Description of the task: From the entries below, gather every line containing the string "parts".

Data records:
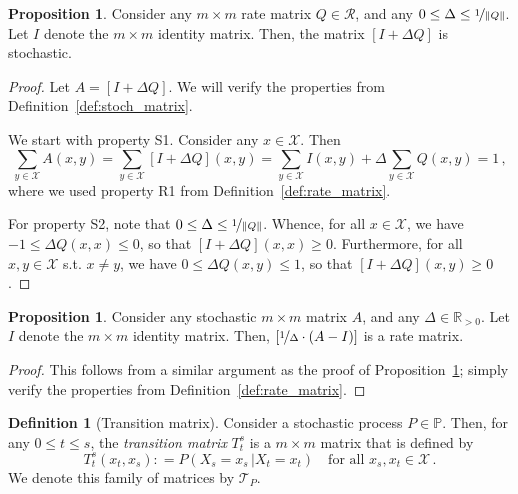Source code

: \documentclass[10pt]{paper}
\theoremstyle{definition}
\newtheorem{proposition}[theorem]{Proposition}
\newtheorem{definition}{Definition}
\newcommand{\reals}{\mathbb{R}}
\newcommand{\realspos}{\reals_{>0}}
\newcommand{\states}{\mathcal{X}}
\newcommand{\processes}{\mathbb{P}}
\newcommand{\norm}[1]{\left\lVert #1 \right\rVert}
\newcommand{\coloneqq}{:\!=}
\begin{document}
\begin{proposition}\label{prop:stochastic_from_rate_matrix}
Consider any $m\times m$ rate matrix $Q\in\mathcal{R}$, and any $0\leq \Delta \leq \nicefrac{1}{\norm{Q}}$. Let $I$ denote the $m\times m$ identity matrix. Then, the matrix $[I+\Delta Q]$ is stochastic.
\end{proposition}
\begin{proof}
Let $A=[I+\Delta Q]$. We will verify the properties from Definition~\ref{def:stoch_matrix}.

We start with property S1. Consider any $x\in\states$. Then
\begin{equation*}
\sum_{y\in\states} A(x,y) = \sum_{y\in\states} [I + \Delta Q](x,y) = \sum_{y\in\states}I(x,y) + \Delta \sum_{y\in\states}Q(x,y) = 1\,,
\end{equation*}
where we used property R1 from Definition~\ref{def:rate_matrix}.

For property S2, note that $0\leq \Delta \leq \nicefrac{1}{\norm{Q}}$. Whence, for all $x\in\states$, we have $-1\leq \Delta Q(x,x) \leq 0$, so that $[I+\Delta Q](x,x) \geq 0$. Furthermore, for all $x,y\in\states$ s.t. $x\neq y$, we have $0\leq \Delta Q(x,y) \leq 1$, so that $[I+\Delta Q](x,y)\geq 0$.
\end{proof}

\begin{proposition}\label{prop:rate_from_stochastic_matrix}
Consider any stochastic $m\times m$ matrix $A$, and any $\Delta\in\realspos$. Let $I$ denote the $m\times m$ identity matrix. Then, $[\nicefrac{1}{\Delta}\cdot(A-I)]$ is a rate matrix.
\end{proposition}
\begin{proof}
This follows from a similar argument as the proof of Proposition~\ref{prop:stochastic_from_rate_matrix}; simply verify the properties from Definition~\ref{def:rate_matrix}.
\end{proof}

\begin{definition}[Transition matrix]\label{def:trans_matrix}
Consider a stochastic process $P\in\processes$. Then, for any $0\leq t\leq s$, the \emph{transition matrix} $T_t^s$ is a $m\times m$ matrix that is defined by
\begin{equation*}
T_t^s(x_t, x_s) \coloneqq P(X_s=x_s\,\vert X_t=x_t)\quad\text{for all $x_s,x_t\in\states$}\,.
\end{equation*}
We denote this family of matrices by $\mathcal{T}_P$.%
\end{definition}
\end{document}
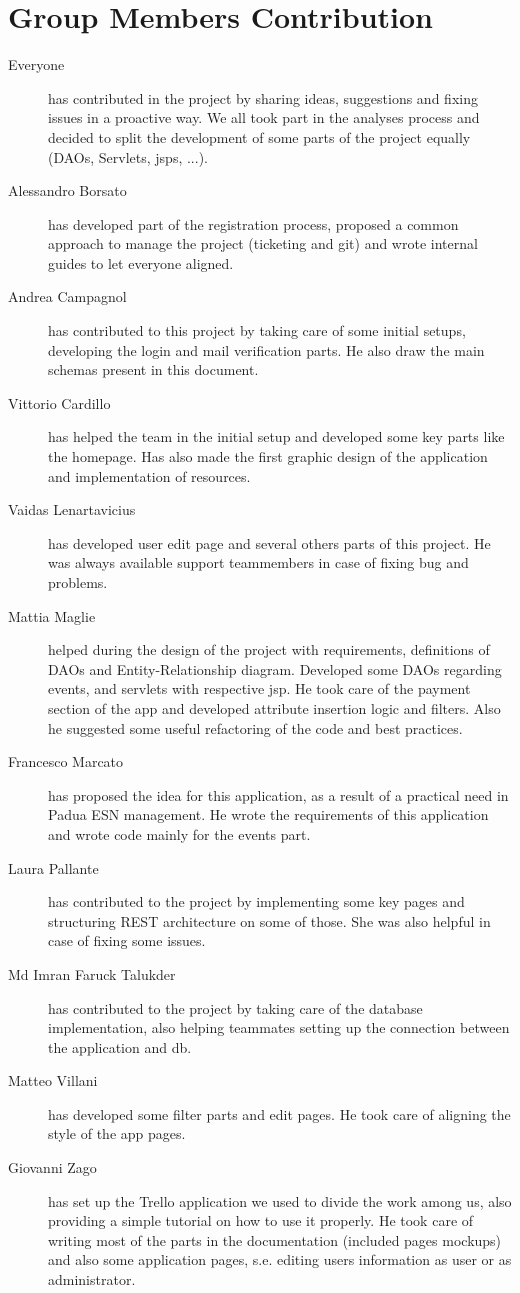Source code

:\section{Group Members Contribution}

\begin{description}
    \item[Everyone] has contributed in the project by sharing ideas, suggestions and fixing issues in a proactive way. We all took part in the analyses process and decided to split the development of some parts of the project equally (DAOs, Servlets, jsps, ...).
    \item[Alessandro Borsato] has developed part of the registration process, proposed a common approach to manage the project (ticketing and git) and wrote internal guides to let everyone aligned.
    \item[Andrea Campagnol] has contributed to this project by taking care of some initial setups, developing the login and mail verification parts. He also draw the main schemas present in this document.
    \item[Vittorio Cardillo] has helped the team in the initial setup and developed some key parts like the homepage. Has also made the first graphic design of the application and implementation of resources.
    \item[Vaidas Lenartavicius] has developed user edit page and several others parts of this project. He was always available support teammembers in case of fixing bug and problems.
    \item[Mattia Maglie] helped during the design of the project with requirements, definitions of DAOs and Entity-Relationship diagram. Developed some DAOs regarding events, and servlets with respective jsp. He took care of the payment section of the app and developed attribute insertion logic and filters. Also he suggested some useful refactoring of the code and best practices.
    \item[Francesco Marcato] has proposed the idea for this application, as a result of a practical need in Padua ESN management. He wrote the requirements of this application and wrote code mainly for the events part.
    \item[Laura Pallante] has contributed to the project by implementing some key pages and structuring REST architecture on some of those. She was also helpful in case of fixing some issues.
    \item[Md Imran Faruck Talukder] has contributed to the project by taking care of the database implementation, also helping teammates setting up the connection between the application and db.
    \item[Matteo Villani] has developed some filter parts and edit pages. He took care of aligning the style of the app pages.
    \item[Giovanni Zago] has set up the Trello application we used to divide the work among us, also providing a simple tutorial on how to use it properly. He took care of writing most of the parts in the documentation (included pages mockups) and also some application pages, s.e. editing users information as user or as administrator.
\end{description}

Answer:
    \item[Everyone] has contributed in the project by sharing ideas, suggestions and fixing issues in a proactive way. We all took part in the analyses process and decided to split the development of some parts of the project equally (DAOs, Servlets, jsps, ...).
    \item[Andrea Campagnol] has contributed to this project by taking care of some initial setups, developing the login and mail verification parts. He also draw the main schemas present in this document.
    \item[Vittorio Cardillo] has helped the team in the initial setup and developed some key parts like the homepage. Has also made the first graphic design of the application and implementation of resources.
    \item[Vaidas Lenartavicius] has developed user edit page and several others parts of this project. He was always available support teammembers in case of fixing bug and problems.
    \item[Matteo Villani] has developed some filter parts and edit pages. He took care of aligning the style of the app pages.
    \item[Giovanni Zago] has set up the Trello application we used to divide the work among us, also providing a simple tutorial on how to use it properly. He took care of writing most of the parts in the documentation (included pages mockups) and also some application pages, s.e. editing users information as user or as administrator.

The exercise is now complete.